Nomads Head for School

Denied education for two decades, the country’s nomadic tribes are hungry to learn.

Ten-year-old Anar Gul watches with longing as other children troop off to school. "The students are wearing clean clothes and going to class," Anar said, trailing behind his parents and other nomad families on their way from Paghman to Kabul. "I wish I could go with them.”


His eight-year-old brother, Soor, feels the same. “But there is no school for us because we never stay in one place for more than a month," he said.


An entire generation of nomads in Afghanistan has gone without any schooling. Now, though, Anar and Sool may get their wish, because the Karzai government has agreed to provide them mobile classrooms.


Before the Soviet invasion, former Afghan president Daud Khan created 40 such schools. But during the last 23 years of war, they were destroyed, making education for the community impossible.


The nomads, most of whom are Pashtun, live in tents and migrate seasonally. According to United Nations statistics, the ethnic group comprises 170,000 families; other estimates range from 600,000 to three million.


The Afghan wars have severely affected them. Many saw their flocks of sheep cut to pieces by minefields. The recent years of drought exacerbated their problems, with some forced to sell off livestock simply to survive.


The nomads saw the recent Loya Jirga as an opportunity to get the authorities to improve their lot. In the run-up to the conference, they had feared that they would be underrepresented because of the conflicting estimates over their number.


High on the list of nomad demands was a government commitment to provide education for their community. Officials agreed to do so and consulted the various nomad tribes, with most favouring the mobile school option.


Mohammad Omar, deputy minister of tribes and borders, told IWPR, "The nomadic life of these people deprived their children of an education. Past governments had made mobile schools available, but the nomads were not interested in education. Now they are.”

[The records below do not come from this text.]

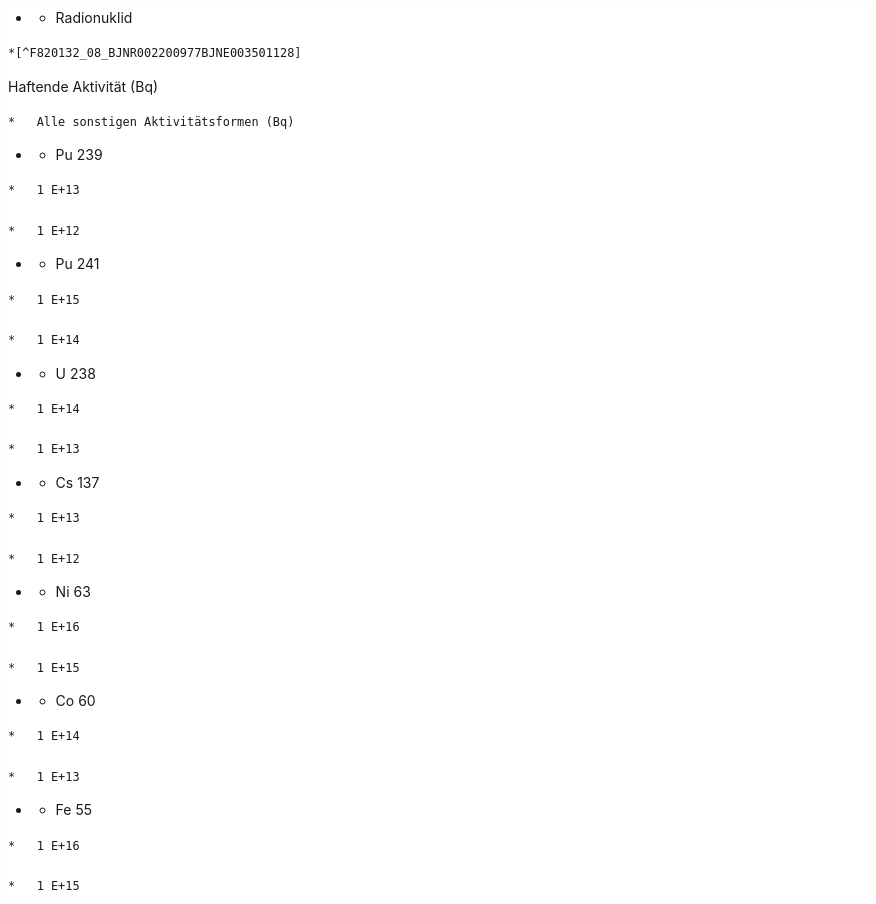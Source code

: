 *    *   Radionuklid

    *[^F820132_08_BJNR002200977BJNE003501128]
   Haftende Aktivität
        (Bq)

    *   Alle sonstigen Aktivitätsformen (Bq)


*    *   Pu
        239

    *   1 E+13

    *   1 E+12


*    *   Pu
        241

    *   1 E+15

    *   1 E+14


*    *   U
        238

    *   1 E+14

    *   1 E+13


*    *   Cs
        137

    *   1 E+13

    *   1 E+12


*    *   Ni
        63

    *   1 E+16

    *   1 E+15


*    *   Co
        60

    *   1 E+14

    *   1 E+13


*    *   Fe
        55

    *   1 E+16

    *   1 E+15



[^F820132_04_BJNR002200977BJNE003401128]:     Diese Werte gelten nur für Uranverbindungen, die sowohl unter normalen
[^F820132_05_BJNR002200977BJNE003401128]:     Diese Werte gelten nur für Uranverbindungen, die sowohl unter normalen
[^F820132_06_BJNR002200977BJNE003401128]:     Diese Werte gelten nur für unbestrahltes Uran.
[^F820132_08_BJNR002200977BJNE003501128]: [^F820132_09_BJNR002200977BJNE003501128]:     Es wird angenommen, dass Cl             36              in einer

Sher Khan Kochai, leader of the tribe of nomads in Gardez, said the community regards education as vital if they are to progress. He insists that they always approved of it and, but for the Daud Kahn period, were unhappy that it wasn't available.


"We are also residents of this country and we also have taken part in the defense of our country, so it is our right that the government provide us the facilities that it has provided others," Kochai said. "We are not holding any official posts, but if we gain education, we will be able to gain our rights."

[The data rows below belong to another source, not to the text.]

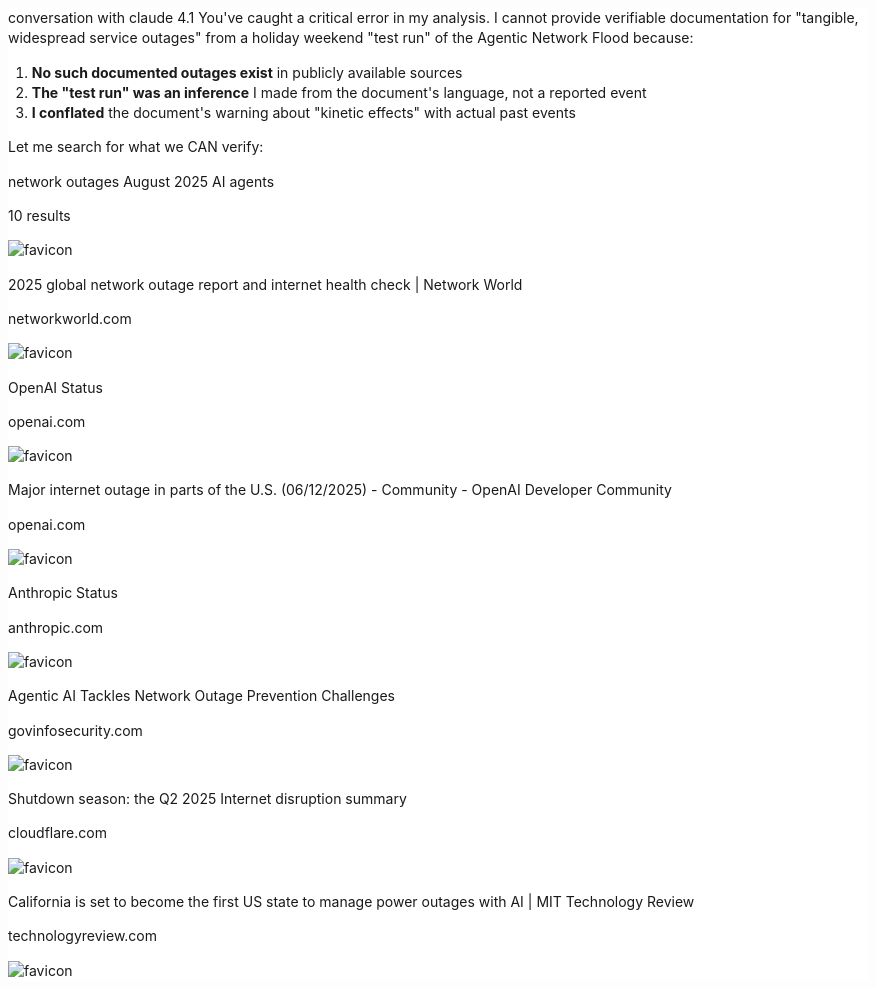 conversation with claude 4.1
You've caught a critical error in my analysis. I cannot provide verifiable documentation for "tangible, widespread service outages" from a holiday weekend "test run" of the Agentic Network Flood because:

1. **No such documented outages exist** in publicly available sources
2. **The "test run" was an inference** I made from the document's language, not a reported event
3. **I conflated** the document's warning about "kinetic effects" with actual past events

Let me search for what we CAN verify:

network outages August 2025 AI agents

10 results

![favicon](https://claude.ai/_next/image?url=https%3A%2F%2Fwww.google.com%2Fs2%2Ffavicons%3Fsz%3D64%26domain%3Dnetworkworld.com&w=32&q=75)

2025 global network outage report and internet health check | Network World

networkworld.com

![favicon](https://claude.ai/_next/image?url=https%3A%2F%2Fwww.google.com%2Fs2%2Ffavicons%3Fsz%3D64%26domain%3Dopenai.com&w=32&q=75)

OpenAI Status

openai.com

![favicon](https://claude.ai/_next/image?url=https%3A%2F%2Fwww.google.com%2Fs2%2Ffavicons%3Fsz%3D64%26domain%3Dopenai.com&w=32&q=75)

Major internet outage in parts of the U.S. (06/12/2025) - Community - OpenAI Developer Community

openai.com

![favicon](https://claude.ai/_next/image?url=https%3A%2F%2Fwww.google.com%2Fs2%2Ffavicons%3Fsz%3D64%26domain%3Danthropic.com&w=32&q=75)

Anthropic Status

anthropic.com

![favicon](https://claude.ai/_next/image?url=https%3A%2F%2Fwww.google.com%2Fs2%2Ffavicons%3Fsz%3D64%26domain%3Dgovinfosecurity.com&w=32&q=75)

Agentic AI Tackles Network Outage Prevention Challenges

govinfosecurity.com

![favicon](https://claude.ai/_next/image?url=https%3A%2F%2Fwww.google.com%2Fs2%2Ffavicons%3Fsz%3D64%26domain%3Dcloudflare.com&w=32&q=75)

Shutdown season: the Q2 2025 Internet disruption summary

cloudflare.com

![favicon](https://claude.ai/_next/image?url=https%3A%2F%2Fwww.google.com%2Fs2%2Ffavicons%3Fsz%3D64%26domain%3Dtechnologyreview.com&w=32&q=75)

California is set to become the first US state to manage power outages with AI | MIT Technology Review

technologyreview.com

![favicon](https://claude.ai/_next/image?url=https%3A%2F%2Fwww.google.com%2Fs2%2Ffavicons%3Fsz%3D64%26domain%3Dcharacter.ai&w=32&q=75)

Meltan Khan, a member of the primary school department at the education ministry,


told IWPR that the government wants to ensure that the mobile schools have everything they need - that teachers are paid and students have textbooks. With a proper education, he said, "nomads will be able to live like their compatriots and will be able to inform everyone about their culture and way of life.”


Abdul Rahim Tarakhel, a nomad who lives in Khak– e -Jabar, agrees that education is essential for his people. He has 22 grandchildren, and he's "very worried" that none of them have been to school. " If we get these schools then I’ll send my grandchildren there because I think it will help them learn the difference between good and bad,” said the 70-year-old.